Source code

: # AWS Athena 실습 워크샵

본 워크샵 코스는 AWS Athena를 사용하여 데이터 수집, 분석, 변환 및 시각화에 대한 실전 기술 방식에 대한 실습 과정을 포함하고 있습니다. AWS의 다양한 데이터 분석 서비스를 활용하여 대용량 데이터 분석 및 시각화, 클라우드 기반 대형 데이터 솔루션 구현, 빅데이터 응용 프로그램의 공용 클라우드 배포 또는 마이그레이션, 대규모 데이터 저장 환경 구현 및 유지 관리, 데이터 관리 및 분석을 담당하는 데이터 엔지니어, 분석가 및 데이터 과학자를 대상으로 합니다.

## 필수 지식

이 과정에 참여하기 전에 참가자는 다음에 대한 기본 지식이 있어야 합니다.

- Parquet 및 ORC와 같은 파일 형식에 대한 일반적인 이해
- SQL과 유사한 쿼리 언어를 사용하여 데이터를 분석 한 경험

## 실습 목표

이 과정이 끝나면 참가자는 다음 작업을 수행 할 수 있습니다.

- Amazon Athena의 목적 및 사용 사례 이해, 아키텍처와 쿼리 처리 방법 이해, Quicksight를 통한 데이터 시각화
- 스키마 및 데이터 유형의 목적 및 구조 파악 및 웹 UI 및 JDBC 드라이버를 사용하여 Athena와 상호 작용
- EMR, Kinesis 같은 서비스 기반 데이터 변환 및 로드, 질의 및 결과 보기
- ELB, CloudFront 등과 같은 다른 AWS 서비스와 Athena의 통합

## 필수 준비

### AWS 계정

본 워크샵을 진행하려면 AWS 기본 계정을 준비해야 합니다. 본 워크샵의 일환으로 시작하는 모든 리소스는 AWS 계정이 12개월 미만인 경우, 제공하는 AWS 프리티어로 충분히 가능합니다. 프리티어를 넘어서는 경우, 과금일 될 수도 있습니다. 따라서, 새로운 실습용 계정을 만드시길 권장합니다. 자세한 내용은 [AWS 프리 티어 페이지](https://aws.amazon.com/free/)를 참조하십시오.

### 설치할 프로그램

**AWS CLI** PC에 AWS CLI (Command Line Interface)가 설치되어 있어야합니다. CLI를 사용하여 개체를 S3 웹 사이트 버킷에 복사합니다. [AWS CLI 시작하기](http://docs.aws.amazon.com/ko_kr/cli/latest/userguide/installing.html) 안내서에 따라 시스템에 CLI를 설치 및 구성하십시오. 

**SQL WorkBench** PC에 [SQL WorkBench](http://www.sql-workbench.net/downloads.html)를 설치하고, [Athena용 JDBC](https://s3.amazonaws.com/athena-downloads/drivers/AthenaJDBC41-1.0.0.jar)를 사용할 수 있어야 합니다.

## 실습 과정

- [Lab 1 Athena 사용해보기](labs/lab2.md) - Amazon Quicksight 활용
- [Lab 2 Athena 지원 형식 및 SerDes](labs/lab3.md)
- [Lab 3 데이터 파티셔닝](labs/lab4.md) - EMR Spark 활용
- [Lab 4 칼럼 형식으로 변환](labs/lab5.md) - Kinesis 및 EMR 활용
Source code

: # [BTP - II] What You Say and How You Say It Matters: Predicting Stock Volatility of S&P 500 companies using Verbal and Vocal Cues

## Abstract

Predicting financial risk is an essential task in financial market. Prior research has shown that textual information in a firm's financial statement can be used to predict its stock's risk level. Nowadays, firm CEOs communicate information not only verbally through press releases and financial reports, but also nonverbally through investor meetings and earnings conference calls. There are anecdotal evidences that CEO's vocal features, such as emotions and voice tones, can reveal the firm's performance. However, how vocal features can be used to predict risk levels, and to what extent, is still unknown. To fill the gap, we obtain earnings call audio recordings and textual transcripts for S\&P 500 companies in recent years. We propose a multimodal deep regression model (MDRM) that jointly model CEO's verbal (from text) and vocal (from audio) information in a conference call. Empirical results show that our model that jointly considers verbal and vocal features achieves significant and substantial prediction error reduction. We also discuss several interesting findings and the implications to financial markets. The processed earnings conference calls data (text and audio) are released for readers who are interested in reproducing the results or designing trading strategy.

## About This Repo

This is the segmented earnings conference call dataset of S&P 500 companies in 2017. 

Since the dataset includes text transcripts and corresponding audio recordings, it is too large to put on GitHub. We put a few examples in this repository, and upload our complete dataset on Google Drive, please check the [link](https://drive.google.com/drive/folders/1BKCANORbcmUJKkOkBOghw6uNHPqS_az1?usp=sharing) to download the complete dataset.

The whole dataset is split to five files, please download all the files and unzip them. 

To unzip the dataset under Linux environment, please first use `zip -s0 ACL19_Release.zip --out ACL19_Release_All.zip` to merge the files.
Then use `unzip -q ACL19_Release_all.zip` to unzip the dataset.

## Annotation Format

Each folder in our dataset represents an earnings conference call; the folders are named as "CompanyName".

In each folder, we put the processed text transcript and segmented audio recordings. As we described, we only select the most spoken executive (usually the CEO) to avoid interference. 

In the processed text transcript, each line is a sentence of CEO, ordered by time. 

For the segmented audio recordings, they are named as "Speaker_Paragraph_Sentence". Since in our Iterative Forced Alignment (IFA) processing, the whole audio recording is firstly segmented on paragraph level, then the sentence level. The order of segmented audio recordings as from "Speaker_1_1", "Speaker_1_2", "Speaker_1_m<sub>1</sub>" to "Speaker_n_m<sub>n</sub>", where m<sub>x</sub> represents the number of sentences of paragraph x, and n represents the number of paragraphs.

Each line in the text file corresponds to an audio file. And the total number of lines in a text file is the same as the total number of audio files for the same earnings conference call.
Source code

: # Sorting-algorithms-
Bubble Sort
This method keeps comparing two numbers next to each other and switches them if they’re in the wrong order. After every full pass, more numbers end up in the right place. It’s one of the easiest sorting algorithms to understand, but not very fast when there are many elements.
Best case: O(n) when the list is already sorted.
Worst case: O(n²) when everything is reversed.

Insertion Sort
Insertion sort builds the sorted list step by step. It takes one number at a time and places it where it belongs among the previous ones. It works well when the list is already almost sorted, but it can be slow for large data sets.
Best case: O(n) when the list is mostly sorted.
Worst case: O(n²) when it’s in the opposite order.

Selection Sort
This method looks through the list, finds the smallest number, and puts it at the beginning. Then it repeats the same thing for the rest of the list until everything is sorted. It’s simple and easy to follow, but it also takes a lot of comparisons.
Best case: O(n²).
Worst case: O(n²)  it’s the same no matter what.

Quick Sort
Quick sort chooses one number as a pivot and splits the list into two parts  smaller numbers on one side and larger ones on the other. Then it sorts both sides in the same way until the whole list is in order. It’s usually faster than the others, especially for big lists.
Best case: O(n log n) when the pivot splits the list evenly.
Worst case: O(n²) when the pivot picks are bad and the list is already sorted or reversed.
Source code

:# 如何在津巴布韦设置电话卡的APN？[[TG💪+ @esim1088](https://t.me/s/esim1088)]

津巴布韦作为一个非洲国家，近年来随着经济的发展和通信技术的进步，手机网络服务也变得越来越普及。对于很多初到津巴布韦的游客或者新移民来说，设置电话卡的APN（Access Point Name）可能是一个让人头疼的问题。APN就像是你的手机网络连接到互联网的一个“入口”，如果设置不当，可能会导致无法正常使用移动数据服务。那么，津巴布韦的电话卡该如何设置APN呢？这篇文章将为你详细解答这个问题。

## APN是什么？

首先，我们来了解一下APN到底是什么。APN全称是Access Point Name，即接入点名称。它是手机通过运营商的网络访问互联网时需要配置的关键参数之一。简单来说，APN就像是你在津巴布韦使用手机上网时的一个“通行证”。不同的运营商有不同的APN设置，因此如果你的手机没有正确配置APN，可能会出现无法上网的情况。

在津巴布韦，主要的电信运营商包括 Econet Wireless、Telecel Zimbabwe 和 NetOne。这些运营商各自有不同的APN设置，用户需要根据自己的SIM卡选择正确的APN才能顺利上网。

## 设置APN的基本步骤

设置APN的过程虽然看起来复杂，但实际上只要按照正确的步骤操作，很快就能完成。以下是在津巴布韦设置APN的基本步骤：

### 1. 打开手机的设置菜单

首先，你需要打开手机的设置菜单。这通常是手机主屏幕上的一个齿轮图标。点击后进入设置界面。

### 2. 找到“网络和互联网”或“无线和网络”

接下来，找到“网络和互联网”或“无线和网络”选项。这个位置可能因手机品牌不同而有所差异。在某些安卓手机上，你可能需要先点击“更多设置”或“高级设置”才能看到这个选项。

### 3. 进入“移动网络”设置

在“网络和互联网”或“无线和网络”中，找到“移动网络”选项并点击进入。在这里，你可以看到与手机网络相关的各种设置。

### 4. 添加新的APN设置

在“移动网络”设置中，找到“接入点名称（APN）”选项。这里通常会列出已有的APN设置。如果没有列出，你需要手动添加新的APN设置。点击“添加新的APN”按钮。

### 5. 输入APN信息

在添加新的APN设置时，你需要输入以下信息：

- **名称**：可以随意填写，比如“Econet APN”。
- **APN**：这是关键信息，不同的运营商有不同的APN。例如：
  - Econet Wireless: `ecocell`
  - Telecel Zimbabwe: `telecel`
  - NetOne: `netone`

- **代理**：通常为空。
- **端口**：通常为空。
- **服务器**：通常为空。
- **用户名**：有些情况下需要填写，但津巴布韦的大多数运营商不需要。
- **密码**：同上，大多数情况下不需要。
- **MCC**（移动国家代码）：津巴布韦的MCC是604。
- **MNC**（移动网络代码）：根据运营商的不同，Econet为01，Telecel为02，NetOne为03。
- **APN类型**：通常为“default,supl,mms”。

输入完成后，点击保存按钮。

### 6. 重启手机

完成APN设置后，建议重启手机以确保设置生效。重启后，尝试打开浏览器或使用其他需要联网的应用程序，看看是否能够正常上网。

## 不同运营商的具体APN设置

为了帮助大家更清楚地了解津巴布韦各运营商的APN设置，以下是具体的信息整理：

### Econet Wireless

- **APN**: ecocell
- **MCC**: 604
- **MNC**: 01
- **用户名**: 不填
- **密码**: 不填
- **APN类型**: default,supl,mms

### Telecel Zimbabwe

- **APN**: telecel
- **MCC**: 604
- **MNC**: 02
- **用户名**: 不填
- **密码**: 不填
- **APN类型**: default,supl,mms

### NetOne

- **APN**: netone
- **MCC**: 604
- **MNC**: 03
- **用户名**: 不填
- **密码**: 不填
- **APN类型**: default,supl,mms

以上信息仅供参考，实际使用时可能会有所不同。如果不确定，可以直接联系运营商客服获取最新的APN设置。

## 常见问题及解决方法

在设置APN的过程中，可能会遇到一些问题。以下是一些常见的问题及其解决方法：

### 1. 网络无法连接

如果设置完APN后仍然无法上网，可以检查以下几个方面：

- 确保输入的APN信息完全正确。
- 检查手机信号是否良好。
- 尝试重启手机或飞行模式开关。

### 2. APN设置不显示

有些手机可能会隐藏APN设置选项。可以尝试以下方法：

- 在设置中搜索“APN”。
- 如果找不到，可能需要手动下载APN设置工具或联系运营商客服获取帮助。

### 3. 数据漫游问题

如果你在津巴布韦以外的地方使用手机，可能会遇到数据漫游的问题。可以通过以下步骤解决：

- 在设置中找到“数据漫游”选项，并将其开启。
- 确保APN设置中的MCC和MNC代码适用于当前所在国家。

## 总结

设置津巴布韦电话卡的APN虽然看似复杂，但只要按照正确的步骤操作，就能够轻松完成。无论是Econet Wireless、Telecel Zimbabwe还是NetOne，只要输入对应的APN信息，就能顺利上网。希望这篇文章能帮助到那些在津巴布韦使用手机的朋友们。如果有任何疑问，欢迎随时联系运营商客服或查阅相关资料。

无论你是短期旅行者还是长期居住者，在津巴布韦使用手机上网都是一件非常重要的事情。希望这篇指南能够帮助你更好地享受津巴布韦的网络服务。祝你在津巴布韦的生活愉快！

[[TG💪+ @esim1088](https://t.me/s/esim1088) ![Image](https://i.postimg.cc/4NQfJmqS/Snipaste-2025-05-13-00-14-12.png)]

* [TASK OBJECTIVE] Using the records above, write out exactly the lines from the one containing "- **MNC**（移动网络" through the last, and add nothing.

* [SOLUTION]
- **MNC**（移动网络代码）：根据运营商的不同，Econet为01，Telecel为02，NetOne为03。
- **APN类型**：通常为“default,supl,mms”。

输入完成后，点击保存按钮。

### 6. 重启手机

完成APN设置后，建议重启手机以确保设置生效。重启后，尝试打开浏览器或使用其他需要联网的应用程序，看看是否能够正常上网。

## 不同运营商的具体APN设置

为了帮助大家更清楚地了解津巴布韦各运营商的APN设置，以下是具体的信息整理：

### Econet Wireless

- **APN**: ecocell
- **MCC**: 604
- **MNC**: 01
- **用户名**: 不填
- **密码**: 不填
- **APN类型**: default,supl,mms

### Telecel Zimbabwe

- **APN**: telecel
- **MCC**: 604
- **MNC**: 02
- **用户名**: 不填
- **密码**: 不填
- **APN类型**: default,supl,mms

### NetOne

- **APN**: netone
- **MCC**: 604
- **MNC**: 03
- **用户名**: 不填
- **密码**: 不填
- **APN类型**: default,supl,mms

以上信息仅供参考，实际使用时可能会有所不同。如果不确定，可以直接联系运营商客服获取最新的APN设置。

## 常见问题及解决方法

在设置APN的过程中，可能会遇到一些问题。以下是一些常见的问题及其解决方法：

### 1. 网络无法连接

如果设置完APN后仍然无法上网，可以检查以下几个方面：

- 确保输入的APN信息完全正确。
- 检查手机信号是否良好。
- 尝试重启手机或飞行模式开关。

### 2. APN设置不显示

有些手机可能会隐藏APN设置选项。可以尝试以下方法：

- 在设置中搜索“APN”。
- 如果找不到，可能需要手动下载APN设置工具或联系运营商客服获取帮助。

### 3. 数据漫游问题

如果你在津巴布韦以外的地方使用手机，可能会遇到数据漫游的问题。可以通过以下步骤解决：

- 在设置中找到“数据漫游”选项，并将其开启。
- 确保APN设置中的MCC和MNC代码适用于当前所在国家。

## 总结

设置津巴布韦电话卡的APN虽然看似复杂，但只要按照正确的步骤操作，就能够轻松完成。无论是Econet Wireless、Telecel Zimbabwe还是NetOne，只要输入对应的APN信息，就能顺利上网。希望这篇文章能帮助到那些在津巴布韦使用手机的朋友们。如果有任何疑问，欢迎随时联系运营商客服或查阅相关资料。

无论你是短期旅行者还是长期居住者，在津巴布韦使用手机上网都是一件非常重要的事情。希望这篇指南能够帮助你更好地享受津巴布韦的网络服务。祝你在津巴布韦的生活愉快！

[[TG💪+ @esim1088](https://t.me/s/esim1088) ![Image](https://i.postimg.cc/4NQfJmqS/Snipaste-2025-05-13-00-14-12.png)]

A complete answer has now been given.